The virtual Gorillaz members "performed" at the 2005 MTV Europe Music Awards in November 2005 and again at the 48th Annual Grammy Awards in February 2006, appearing to perform on stage via Musion Eyeliner technology. Albarn later expressed disappointment at the execution of the performance, citing the low volume level required so as to not disturb the technology: "That was tough... They started and it was so quiet cause they've got this piece of film that you've got to pull over the stage so any bass frequencies would just mess up the illusion completely." At the Grammys, the band won Best Pop Collaboration with Vocals for "Feel Good Inc.", which was also nominated for Record of the Year. Albarn and Hewlett explored the idea of producing a full "live holographic tour" featuring the virtual Gorillaz appearing on stage with Munsion Eyeliner technology after the Grammys performance, but the tour was ultimately never realised due to the tremendous expense and logistical issues that would have resulted.

In October 2006, the band released the book Rise of the Ogre. Presented as an autobiography of the band ostensibly written by the fictional members and expanding on the band's fictional backstory and universe, the book was actually written by official Gorillaz script writer and live drummer Cass Browne and featured new artwork by Hewlett. Later the same month, the band released another DVD, Phase Two: Slowboat to Hades, compiling much of the band's visual content from the album cycle. A second B-sides compilation, D-Sides was released in November 2007, featuring B-sides and remixes associated with Demon Days as well as unreleased tracks from the sessions for the album. In 2008, the documentary film Bananaz was released. Directed by Ceri Levy, the film documents the behind-the-scenes history of the band from 2000 to 2006.

Plastic Beach and The Fall (2010–2012)
Albarn and Hewlett's next project together was the opera Monkey: Journey to the West based on the classical Chinese novel Journey to the West, which premiered at the 2007 Manchester International Festival. While not officially a Gorillaz project, Albarn mentioned in an interview that the project was "Gorillaz, really but we can't call it that for legal reasons".

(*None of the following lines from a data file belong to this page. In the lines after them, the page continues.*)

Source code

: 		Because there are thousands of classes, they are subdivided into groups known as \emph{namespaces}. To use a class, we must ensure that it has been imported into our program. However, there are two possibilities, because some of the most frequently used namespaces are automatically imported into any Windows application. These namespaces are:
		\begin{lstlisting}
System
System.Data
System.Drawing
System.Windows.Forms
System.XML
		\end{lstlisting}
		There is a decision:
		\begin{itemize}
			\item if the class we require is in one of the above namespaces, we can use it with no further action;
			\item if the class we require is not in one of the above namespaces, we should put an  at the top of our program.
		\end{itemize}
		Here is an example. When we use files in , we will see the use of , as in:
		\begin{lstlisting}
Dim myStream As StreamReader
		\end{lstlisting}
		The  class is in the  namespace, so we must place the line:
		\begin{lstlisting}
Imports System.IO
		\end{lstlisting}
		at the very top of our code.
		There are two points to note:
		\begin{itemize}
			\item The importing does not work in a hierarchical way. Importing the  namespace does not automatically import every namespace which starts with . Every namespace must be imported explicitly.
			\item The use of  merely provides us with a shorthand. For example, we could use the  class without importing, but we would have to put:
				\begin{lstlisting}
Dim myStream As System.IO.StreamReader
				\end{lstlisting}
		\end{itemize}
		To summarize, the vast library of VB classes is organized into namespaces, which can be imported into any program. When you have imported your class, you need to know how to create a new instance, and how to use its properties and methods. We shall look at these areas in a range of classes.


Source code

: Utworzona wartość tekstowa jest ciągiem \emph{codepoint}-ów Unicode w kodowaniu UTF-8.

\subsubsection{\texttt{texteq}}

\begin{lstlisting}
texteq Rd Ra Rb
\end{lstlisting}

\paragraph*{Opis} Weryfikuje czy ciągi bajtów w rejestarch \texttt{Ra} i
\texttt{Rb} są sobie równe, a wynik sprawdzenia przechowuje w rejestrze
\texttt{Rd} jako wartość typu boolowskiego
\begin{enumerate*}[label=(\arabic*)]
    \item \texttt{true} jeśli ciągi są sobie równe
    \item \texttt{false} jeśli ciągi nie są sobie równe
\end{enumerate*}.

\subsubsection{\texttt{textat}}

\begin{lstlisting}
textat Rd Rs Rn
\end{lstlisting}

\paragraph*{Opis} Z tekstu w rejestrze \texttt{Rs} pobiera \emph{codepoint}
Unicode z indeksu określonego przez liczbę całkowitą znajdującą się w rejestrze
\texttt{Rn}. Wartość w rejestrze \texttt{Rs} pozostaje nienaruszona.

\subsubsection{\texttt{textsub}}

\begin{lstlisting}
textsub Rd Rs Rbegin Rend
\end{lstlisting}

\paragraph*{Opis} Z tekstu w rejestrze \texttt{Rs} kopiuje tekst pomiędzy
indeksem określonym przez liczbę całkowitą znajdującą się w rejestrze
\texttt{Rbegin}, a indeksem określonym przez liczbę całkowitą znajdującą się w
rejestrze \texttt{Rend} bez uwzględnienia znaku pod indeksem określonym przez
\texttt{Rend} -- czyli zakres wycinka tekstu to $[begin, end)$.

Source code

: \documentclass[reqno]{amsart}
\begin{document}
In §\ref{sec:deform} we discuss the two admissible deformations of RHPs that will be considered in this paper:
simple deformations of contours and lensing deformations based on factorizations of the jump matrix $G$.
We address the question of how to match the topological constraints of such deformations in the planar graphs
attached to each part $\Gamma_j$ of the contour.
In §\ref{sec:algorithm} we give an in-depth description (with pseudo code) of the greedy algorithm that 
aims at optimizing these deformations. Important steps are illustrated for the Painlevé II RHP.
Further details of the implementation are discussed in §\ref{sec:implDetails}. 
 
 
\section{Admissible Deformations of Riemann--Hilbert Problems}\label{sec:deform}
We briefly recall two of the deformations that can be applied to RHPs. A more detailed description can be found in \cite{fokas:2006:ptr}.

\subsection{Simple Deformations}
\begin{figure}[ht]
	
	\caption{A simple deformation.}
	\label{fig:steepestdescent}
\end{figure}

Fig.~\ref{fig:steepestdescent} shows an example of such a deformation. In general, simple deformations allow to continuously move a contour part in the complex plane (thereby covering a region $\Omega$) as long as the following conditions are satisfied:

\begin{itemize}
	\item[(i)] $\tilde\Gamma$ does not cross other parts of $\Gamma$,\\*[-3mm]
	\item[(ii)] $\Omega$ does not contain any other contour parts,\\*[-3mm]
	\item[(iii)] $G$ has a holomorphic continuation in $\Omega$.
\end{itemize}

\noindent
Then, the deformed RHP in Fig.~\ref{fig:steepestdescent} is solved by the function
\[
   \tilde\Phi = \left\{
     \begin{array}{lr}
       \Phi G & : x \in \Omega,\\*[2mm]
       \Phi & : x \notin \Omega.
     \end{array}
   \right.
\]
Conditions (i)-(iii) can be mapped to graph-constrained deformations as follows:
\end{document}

After completing work on Monkey in late 2007, Albarn and Hewlett began working on a new Gorillaz project entitled Carousel, described by Albarn as being about "the mystical aspects of Britain". Hewlett described Carousel in a 2008 interview as "even bigger and more difficult than Monkey... It's sort of like a film but not with one narrative story. There's many stories, told around a bigger story, set to music, and done in live action, animation, all different styles. Originally it was a film but now we think it's a film and it's a stage thing as well. Damon's written around 70 songs for it, and I’ve got great plans for the visuals." The Carousel concept was eventually dropped with Albarn and Hewlett's work evolving into the third Gorillaz studio album, Plastic Beach.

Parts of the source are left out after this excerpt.